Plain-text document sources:
▽

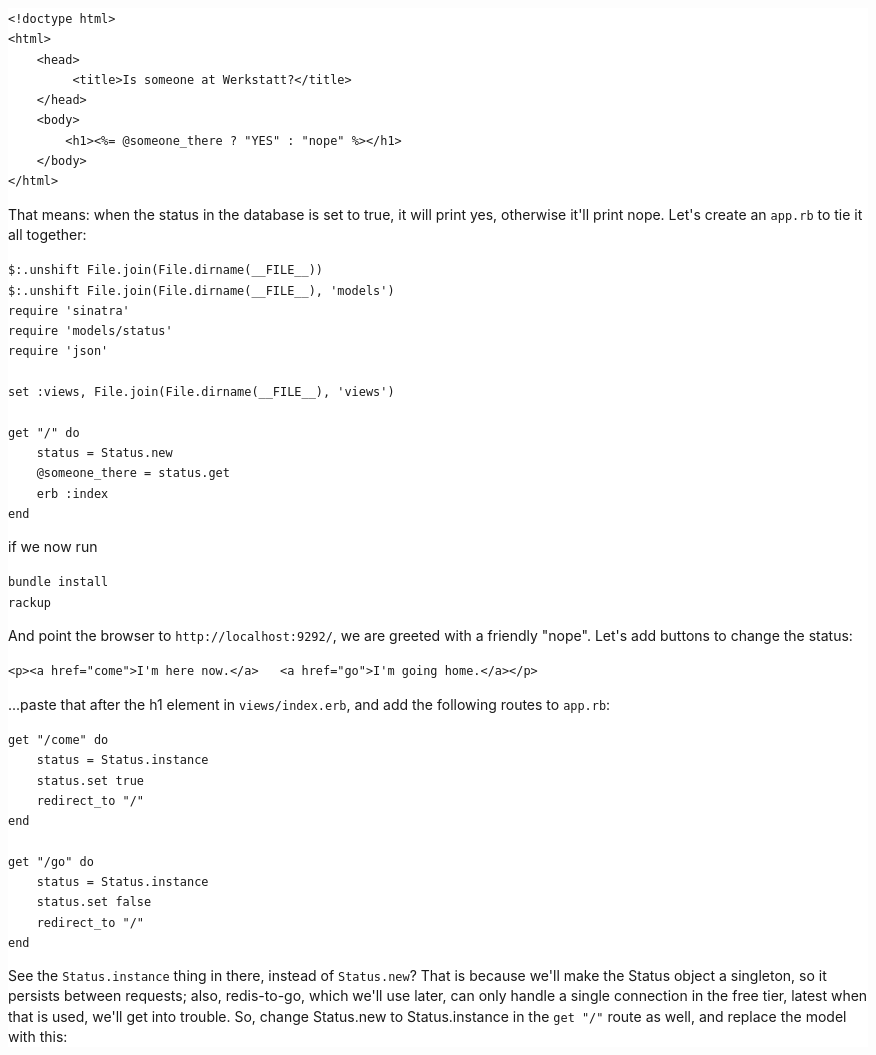     <!doctype html>
    <html>
        <head>
             <title>Is someone at Werkstatt?</title>
        </head>
        <body>
            <h1><%= @someone_there ? "YES" : "nope" %></h1>
        </body>
    </html>        

That means: when the status in the database is set to true, it will print yes, otherwise it'll print nope.
Let's create an ```app.rb``` to tie it all together:

	$:.unshift File.join(File.dirname(__FILE__))
	$:.unshift File.join(File.dirname(__FILE__), 'models')
	require 'sinatra'
	require 'models/status'
	require 'json'

    set :views, File.join(File.dirname(__FILE__), 'views')

	get "/" do
	    status = Status.new
	    @someone_there = status.get
	    erb :index
	end

if we now run

    bundle install
    rackup

And point the browser to ```http://localhost:9292/```, we are greeted with a friendly "nope". Let's add buttons to change the status:

    <p><a href="come">I'm here now.</a>   <a href="go">I'm going home.</a></p>

...paste that after the h1 element in ```views/index.erb```, and add the following routes to ```app.rb```:

	get "/come" do
	    status = Status.instance
	    status.set true
	    redirect_to "/"
	end

	get "/go" do
	    status = Status.instance
	    status.set false
	    redirect_to "/"
	end
	
See the ```Status.instance``` thing in there, instead of ```Status.new```? That is because we'll make the Status object a singleton, so it persists between requests; also, redis-to-go, which we'll use later, can only handle a single connection in the free tier, latest when that is used, we'll get into trouble. So, change Status.new to Status.instance in the ```get "/"``` route as well, and replace the model with this:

△

Write out the records shown above exactly, but do not include any images.

● Result:
     <!doctype html>
    <html>
        <head>
             <title>Is someone at Werkstatt?</title>
        </head>
        <body>
            <h1><%= @someone_there ? "YES" : "nope" %></h1>
        </body>
    </html>        

That means: when the status in the database is set to true, it will print yes, otherwise it'll print nope.
Let's create an ```app.rb``` to tie it all together:

	$:.unshift File.join(File.dirname(__FILE__))
	$:.unshift File.join(File.dirname(__FILE__), 'models')
	require 'sinatra'
	require 'models/status'
	require 'json'

    set :views, File.join(File.dirname(__FILE__), 'views')

	get "/" do
	    status = Status.new
	    @someone_there = status.get
	    erb :index
	end

if we now run

    bundle install
    rackup

And point the browser to ```http://localhost:9292/```, we are greeted with a friendly "nope". Let's add buttons to change the status:

    <p><a href="come">I'm here now.</a>   <a href="go">I'm going home.</a></p>

...paste that after the h1 element in ```views/index.erb```, and add the following routes to ```app.rb```:

	get "/come" do
	    status = Status.instance
	    status.set true
	    redirect_to "/"
	end

	get "/go" do
	    status = Status.instance
	    status.set false
	    redirect_to "/"
	end
	
See the ```Status.instance``` thing in there, instead of ```Status.new```? That is because we'll make the Status object a singleton, so it persists between requests; also, redis-to-go, which we'll use later, can only handle a single connection in the free tier, latest when that is used, we'll get into trouble. So, change Status.new to Status.instance in the ```get "/"``` route as well, and replace the model with this:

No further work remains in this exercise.